From: Jason Gunthorpe <jgg@mellanox.com>

For creation, as soon as the umem_odp is created the notifier can be
called, however the underlying MR may not have been setup yet. This would
cause problems if mlx5_ib_invalidate_range() runs. There is some
confusing/ulocked/racy code that might by trying to solve this, but
without locks it isn't going to work right.

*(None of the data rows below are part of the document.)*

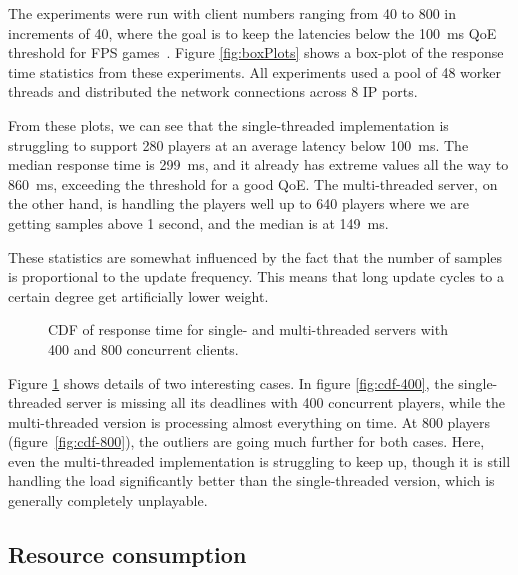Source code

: The experiments were run with client numbers ranging from 40 to 800 in
increments of 40, where the goal is to keep the latencies below the
100~ms QoE threshold for FPS games~\cite{claypool++-2006}. Figure
\ref{fig:boxPlots} shows a box-plot of the response time statistics
from these experiments. All experiments used a pool of 48 worker
threads and distributed the network connections across 8 IP ports.

From these plots, we can see that the single-threaded implementation
is struggling to support 280 players at an average latency below
100~ms. The median response time is 299~ms, and it already has
extreme values all the way to 860~ms, exceeding the threshold for a good
QoE. The multi-threaded server, on the other hand, is handling the
players well up to 640 players where we are getting samples above 1
second, and the median is at 149~ms.

These statistics are somewhat influenced by the fact that the number of
samples is proportional to the update frequency. This means that long
update cycles to a certain degree get artificially lower weight.

\begin{figure}[t!]
  \centering 
  \vspace{-3mm}
  \caption{CDF of response time for single-  and multi-threaded
    servers with 400 and 800 concurrent clients.}
  \label{fig:CDFPlots}
\end{figure}

Figure \ref{fig:CDFPlots} shows details of two interesting cases. In
figure \ref{fig:cdf-400}, the single-threaded server is missing all
its deadlines with 400 concurrent players, while the multi-threaded
version is processing almost everything on time. At 800 players
(figure~\ref{fig:cdf-800}), the outliers are going much further for
both cases. Here, even the multi-threaded implementation is struggling
to keep up, though it is still handling the load significantly better
than the single-threaded version, which is generally completely
unplayable.
\subsection{Resource consumption}

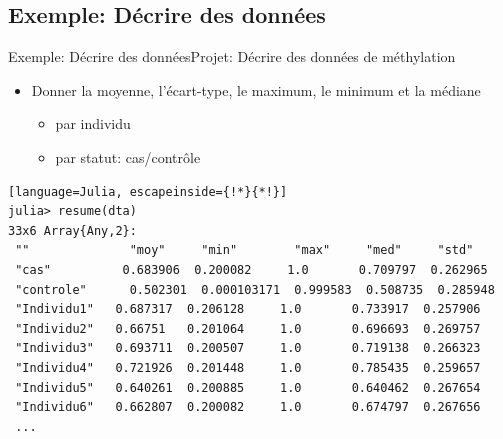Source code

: \subsection{Exemple: Décrire des données}
\begin{frame}[containsverbatim]{\textcolor{goldenrod2}{Exemple:} Décrire des données}{Projet: Décrire des données de méthylation}
    \begin{itemize}
        \item Donner la moyenne, l'écart-type, le maximum, le minimum et la médiane
            \vspace{2ex}
            \begin{itemize}
                \item par individu
                \vspace{2ex}
                \item par statut: cas/contrôle
            \end{itemize}
    \end{itemize}
\begin{lstlisting}[language=Julia, escapeinside={!*}{*!}]
julia> resume(dta)
33x6 Array{Any,2}:
 ""              "moy"     "min"        "max"     "med"     "std"
 "cas"          0.683906  0.200082     1.0       0.709797  0.262965
 "controle"      0.502301  0.000103171  0.999583  0.508735  0.285948
 "Individu1"   0.687317  0.206128     1.0       0.733917  0.257906
 "Individu2"   0.66751   0.201064     1.0       0.696693  0.269757
 "Individu3"   0.693711  0.200507     1.0       0.719138  0.266323
 "Individu4"   0.721926  0.201448     1.0       0.785435  0.259657
 "Individu5"   0.640261  0.200885     1.0       0.640462  0.267654
 "Individu6"   0.662807  0.200082     1.0       0.674797  0.267656
 ...
\end{lstlisting}
\end{frame}



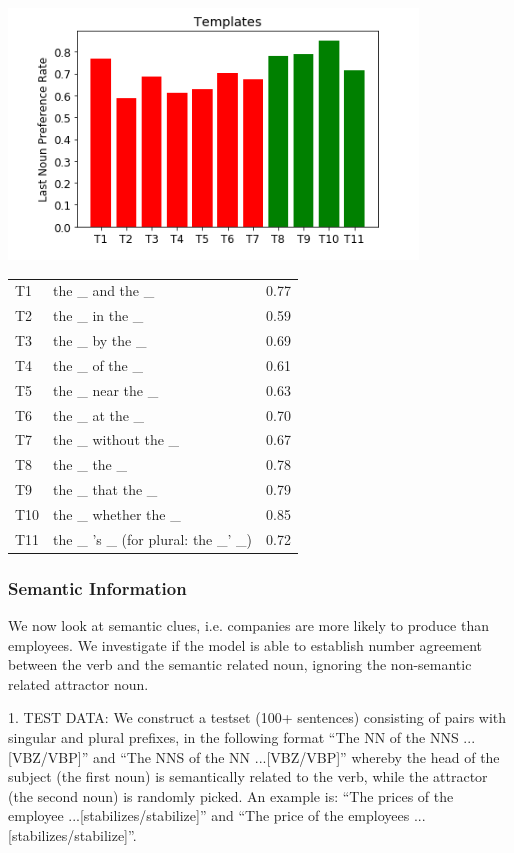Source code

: \begin{multicols}{2}
\includegraphics[scale=0.5]{screenshot-syntactic-templates} 
 
 
\begin{tabular}{ l l r }
  T1    & the \_ and the \_     &  0.77 \\
  T2    & the \_ in the \_      &  0.59 \\
  T3    & the \_ by the \_      &  0.69 \\
  T4    & the \_ of the \_      &  0.61 \\
  T5    & the \_ near the \_    &  0.63\\
  T6    & the \_ at the \_      &  0.70\\
  T7    & the \_ without the \_ & 0.67  \\
  T8    & the \_ the \_         &  0.78\\
  T9    & the \_ that the \_    &  0.79\\
  T10   & the \_ whether the \_ &  0.85\\
  T11   & the \_ 's \_ (for plural: the \_' \_)          &  0.72 \\
\end{tabular}

\subsubsection{Semantic Information}

We now look at semantic clues, i.e. companies
are more likely to produce than employees.
We investigate if the model is able to establish
number agreement between the verb and the semantic related noun,
ignoring the non-semantic related attractor noun.
  
1. TEST DATA:
We construct a testset (100+ sentences) consisting of pairs with singular and plural prefixes, in the following format  
``The NN of the NNS ...[VBZ/VBP]'' and
``The NNS of the NN ...[VBZ/VBP]'' 
whereby the head of the subject (the first noun)
is semantically related to the verb, while the attractor (the second noun)
is randomly picked. An example is:
``The prices of the employee ...[stabilizes/stabilize]'' and 
``The price of the employees ...[stabilizes/stabilize]''.


\end{multicols}
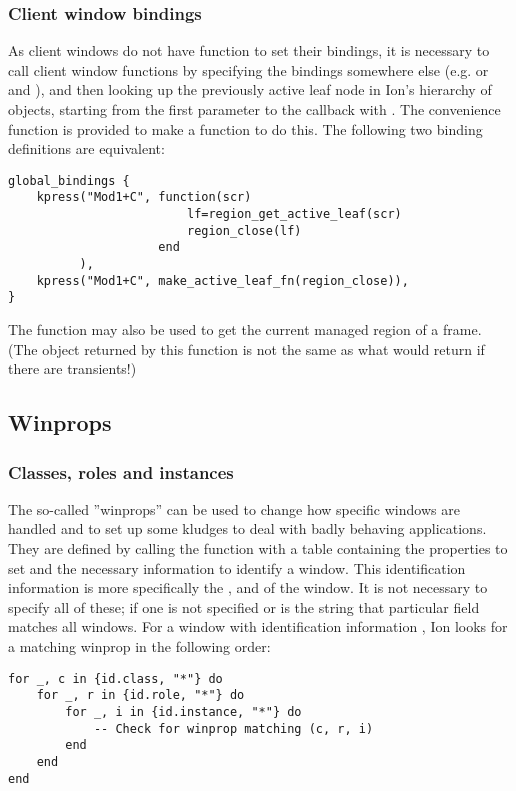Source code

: \subsubsection{Client window bindings}

As client windows do not have function to set their bindings, it is
necessary to call client window functions by specifying the bindings
somewhere else (e.g.  or 
and ), and then looking up the previously
active leaf node in Ion's hierarchy of objects, starting from the
first parameter to the callback with
%
.
The convenience function  is provided to
make a function to do this. The following two binding definitions are
equivalent:

\begin{verbatim}
global_bindings {
    kpress("Mod1+C", function(scr)
                         lf=region_get_active_leaf(scr)
                         region_close(lf)
                     end
          ),
    kpress("Mod1+C", make_active_leaf_fn(region_close)),
}
\end{verbatim}

The function
may also be used to get the current managed region of a frame. (The
object returned by this function is not the same as what
 would return if there are transients!)


\subsection{Winprops}
\label{sec:winprops}

\subsubsection{Classes, roles and instances}

The so-called ''winprops'' can be used to change how
specific windows are handled and to set up some kludges to deal with
badly behaving applications. They are defined by calling the function
 with a table containing the properties to set and the
necessary information to identify a window. This identification
information is more specifically the
,
 and
of the window. It is not necessary to specify all of these; if one is
not specified or is the string  that particular field matches
all windows. For a window with identification information , Ion
looks for a matching winprop in the following order:
\begin{verbatim}
for _, c in {id.class, "*"} do
    for _, r in {id.role, "*"} do
        for _, i in {id.instance, "*"} do
            -- Check for winprop matching (c, r, i)
        end
    end
end
\end{verbatim}

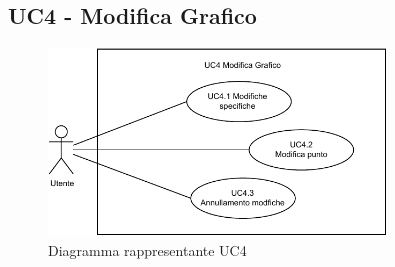 \newpage
\subsection{UC4 - Modifica Grafico}
\label{subsec:uc4}

\begin{figure}[h]
    \centering
    \includegraphics[width=0.8\textwidth]{componenti/casi-duso/diagrammi/UC4.pdf}
    \caption{Diagramma rappresentante UC4}
    \label{fig:UC4}
\end{figure}


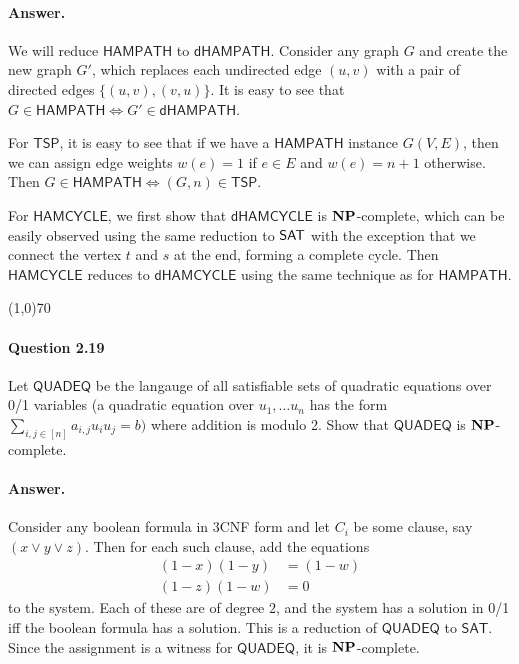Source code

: \paragraph{Answer.} We will reduce $\mathsf{HAMPATH}$ to $\mathsf{dHAMPATH}$. Consider any graph $G$ and create the new graph $G'$, which replaces each undirected edge $(u,v)$ with a pair of directed edges $\{(u,v),(v,u)\}$. It is easy to see that $G\in\mathsf{HAMPATH}\iff G'\in\mathsf{dHAMPATH}$.

For $\mathsf{TSP}$, it is easy to see that if we have a $\mathsf{HAMPATH}$ instance $G(V,E)$, then we can assign edge weights $w(e)=1$ if $e\in E$ and $w(e)=n+1$ otherwise. Then $G\in\mathsf{HAMPATH}\iff (G,n)\in\mathsf{TSP}$.

For $\mathsf{HAMCYCLE}$, we first show that $\mathsf{dHAMCYCLE}$ is $\mathbf{NP}$-complete, which can be easily observed using the same reduction to $\mathsf{SAT}$ with the exception that we connect the vertex $t$ and $s$ at the end, forming a complete cycle. Then $\mathsf{HAMCYCLE}$ reduces to $\mathsf{dHAMCYCLE}$ using the same technique as for $\mathsf{HAMPATH}$.
 
\begin{center}
	\line(1,0){70}
\end{center}

\paragraph{Question 2.19} Let $\mathsf{QUADEQ}$ be the langauge of all satisfiable sets of quadratic equations over 0/1 variables (a quadratic equation over $u_1,\dots u_n$ has the form $\sum_{i,j\in[n]}a_{i,j}u_iu_j=b)$ where addition is modulo 2. Show that $\mathsf{QUADEQ}$ is $\mathbf{NP}$-complete.

\paragraph{Answer.} Consider any boolean formula in 3CNF form and let $C_i$ be some clause, say $(x\vee y\vee z)$. Then for each such clause, add the equations
\begin{align*}
	(1-x)(1-y)&=(1-w)\\
	(1-z)(1-w)&=0
\end{align*}
to the system. Each of these are of degree $2$, and the system has a solution in 0/1 iff the boolean formula has a solution. This is a reduction of $\mathsf{QUADEQ}$ to $\mathsf{SAT}$. Since the assignment is a witness for $\mathsf{QUADEQ}$, it is $\mathbf{NP}$-complete.

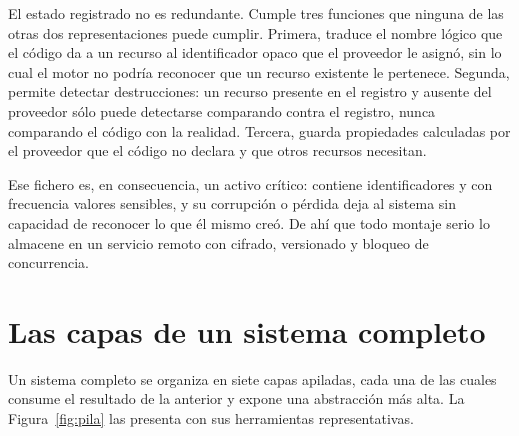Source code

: \documentclass[11pt,letterpaper]{article}
\begin{document}
El estado registrado no es redundante. Cumple tres funciones que ninguna de
las otras dos representaciones puede cumplir. Primera, traduce el nombre
lógico que el código da a un recurso al identificador opaco que el proveedor
le asignó, sin lo cual el motor no podría reconocer que un recurso existente
le pertenece. Segunda, permite detectar destrucciones: un recurso presente en
el registro y ausente del proveedor sólo puede detectarse comparando contra el
registro, nunca comparando el código con la realidad. Tercera, guarda
propiedades calculadas por el proveedor que el código no declara y que otros
recursos necesitan.

Ese fichero es, en consecuencia, un activo crítico: contiene identificadores y
con frecuencia valores sensibles, y su corrupción o pérdida deja al sistema
sin capacidad de reconocer lo que él mismo creó. De ahí que todo montaje serio
lo almacene en un servicio remoto con cifrado, versionado y bloqueo de
concurrencia.

\section{Las capas de un sistema completo}
\label{sec:capas}

Un sistema completo se organiza en siete capas apiladas, cada una de las
cuales consume el resultado de la anterior y expone una abstracción más alta.
La Figura~\ref{fig:pila} las presenta con sus herramientas representativas.
\end{document}
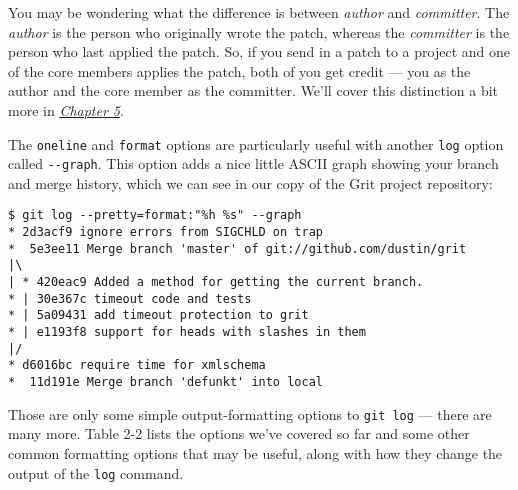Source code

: \documentclass[a4paper]{book}
\newcommand{\prechap}{Chapter }
\newcommand{\postchap}{}
\newcommand{\chapref}[1]{\hyperref[chap:#1]{\prechap #1\postchap}}
\begin{document}
You may be wondering what the difference is between \emph{author} and \emph{committer}. The \emph{author} is the person who originally wrote the patch, whereas the \emph{committer} is the person who last applied the patch. So, if you send in a patch to a project and one of the core members applies the patch, both of you get credit --- you as the author and the core member as the committer. We'll cover this distinction a bit more in \emph{\chapref{5}}.

The \texttt{oneline} and \texttt{format} options are particularly useful with another \texttt{log} option called \texttt{-{}-graph}. This option adds a nice little ASCII graph showing your branch and merge history, which we can see in our copy of the Grit project repository:

\begin{shaded}\begin{verbatim}
$ git log --pretty=format:"%h %s" --graph
* 2d3acf9 ignore errors from SIGCHLD on trap
*  5e3ee11 Merge branch 'master' of git://github.com/dustin/grit
|\
| * 420eac9 Added a method for getting the current branch.
* | 30e367c timeout code and tests
* | 5a09431 add timeout protection to grit
* | e1193f8 support for heads with slashes in them
|/
* d6016bc require time for xmlschema
*  11d191e Merge branch 'defunkt' into local
\end{verbatim}\end{shaded}

Those are only some simple output-formatting options to \texttt{git log} --- there are many more. Table 2-2 lists the options we've covered so far and some other common formatting options that may be useful, along with how they change the output of the \texttt{log} command.
\end{document}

Instead trivially solve the problem by short-circuiting the invalidation
if there are not yet any DMA mapped pages. By definition there is nothing
to invalidate in this case.

The create code will have the umem fully setup before anything is DMA
mapped, and npages is fully locked by the umem_mutex.

For destroy, invalidate the entire MR at the HW to stop DMA then DMA unmap
the pages before destroying the MR. This drives npages to zero and
prevents similar racing with invalidate while the MR is undergoing
destruction.

Arguably it would be better if the umem was created after the MR and
destroyed before, but that would require a big rework of the MR code.

Fixes: 6aec21f6a832 ("IB/mlx5: Page faults handling infrastructure")
Reviewed-by: Artemy Kovalyov <artemyko@mellanox.com>
Signed-off-by: Jason Gunthorpe <jgg@mellanox.com>
---
 drivers/infiniband/hw/mlx5/mlx5_ib.h |  3 ++
 drivers/infiniband/hw/mlx5/mr.c      | 74 +++++++++------------------
 drivers/infiniband/hw/mlx5/odp.c     | 75 ++++++++++++++++++++++++----
 3 files changed, 93 insertions(+), 59 deletions(-)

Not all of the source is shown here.